Exhibit of art examining communications, censorship opens Friday
“Slippage: 6 Fault Lines,” featuring recent work by interdisciplinary artist Migiwa Orimo of Yellow Springs, Ohio, will be the first exhibit of the 2020-21 academic year at Ripon College.
The exhibit will run from Sept. 4 through Oct. 9 in Caestecker Gallery in C.J. Rodman Center for the Arts. The physical exhibit on the campus is not open to the public, but a virtual exhibit with notes by the artist can be viewed at ripon.edu/Orimo at the conclusion of the artist’s talk Friday evening.
A Zoom webinar for the opening reception and an artist’s talk will begin at 7 p.m. Friday and can be accessed here.
Orimo works primarily in installation consisting of text, drawing, objects, video and sound that explore gap, slippage and “a realm of disjunction.” Using the concept of storage/archive as her framework, Orimo explores the relationship between public memory and private space by examining how memories are shared and internalized; how they are stored and become stories; and, how memories and history collide.
“In whatever form ‘slippage’ takes —physical, political or cultural — we become sensors and experience the slippage as shifted sense of equilibrium,” Orimo says. “Then, in trying to regain balance, we notice, remember, observe, measure, witness, suspect and probe. Some look at nature with inquisitive eyes; some pay attention to a subtle shift in use of language; some become activists; some bring themselves together as a community of learners.”
She adds, “Being an immigrant and having to navigate my daily life in a space of between-ness, this gap space is also a vantage point from which I view and probe what surrounds us.
For the group of works featured in this exhibit, Orimo researched government documents, institutional reports, historical narratives and personal communications. “They are available for public consumption, yet, at the same time, these communications are about what is absent, hidden and redacted,” she says. “I have re-presented these communications deploying various material strategies in order to reveal what lies between ‘shown and hidden.’ Together, this collection of my recent works examines the nuances of communications and censorship.”

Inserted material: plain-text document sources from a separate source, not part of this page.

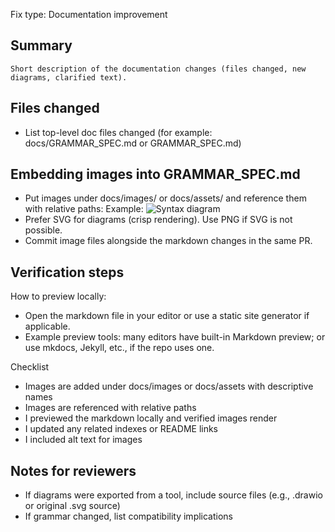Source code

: Fix type: Documentation improvement

## Summary

    Short description of the documentation changes (files changed, new diagrams, clarified text).

## Files changed

- List top-level doc files changed (for example: docs/GRAMMAR_SPEC.md or GRAMMAR_SPEC.md)

## Embedding images into GRAMMAR_SPEC.md

- Put images under docs/images/ or docs/assets/ and reference them with relative paths: Example: ![Syntax diagram](docs/images/syntax-diagram.svg)
- Prefer SVG for diagrams (crisp rendering). Use PNG if SVG is not possible.
- Commit image files alongside the markdown changes in the same PR.

## Verification steps

How to preview locally:
- Open the markdown file in your editor or use a static site generator if applicable.
- Example preview tools: many editors have built-in Markdown preview; or use mkdocs, Jekyll, etc., if the repo uses one.

Checklist

- Images are added under docs/images or docs/assets with descriptive names
- Images are referenced with relative paths
- I previewed the markdown locally and verified images render
- I updated any related indexes or README links
- I included alt text for images

## Notes for reviewers

- If diagrams were exported from a tool, include source files (e.g., .drawio or original .svg source)
- If grammar changed, list compatibility implications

Orimo was born and raised in Tokyo, Japan. After receiving her degree in literature and studying graphic design in Japan, she immigrated to the United States in the 1980s. She has received the Ohio Arts Council Individual Artists Fellowship/Individual Creativity Excellence Award four times, was awarded residencies at the Headlands Art Center and SPACES Gallery’s SPACES World Artist Project, and has exhibited extensively, including at the National Museum of Women in the Arts, Washington, D.C.; San Bernardino Art Museum, California, Apexart, New York City, and numerous venues in Ohio.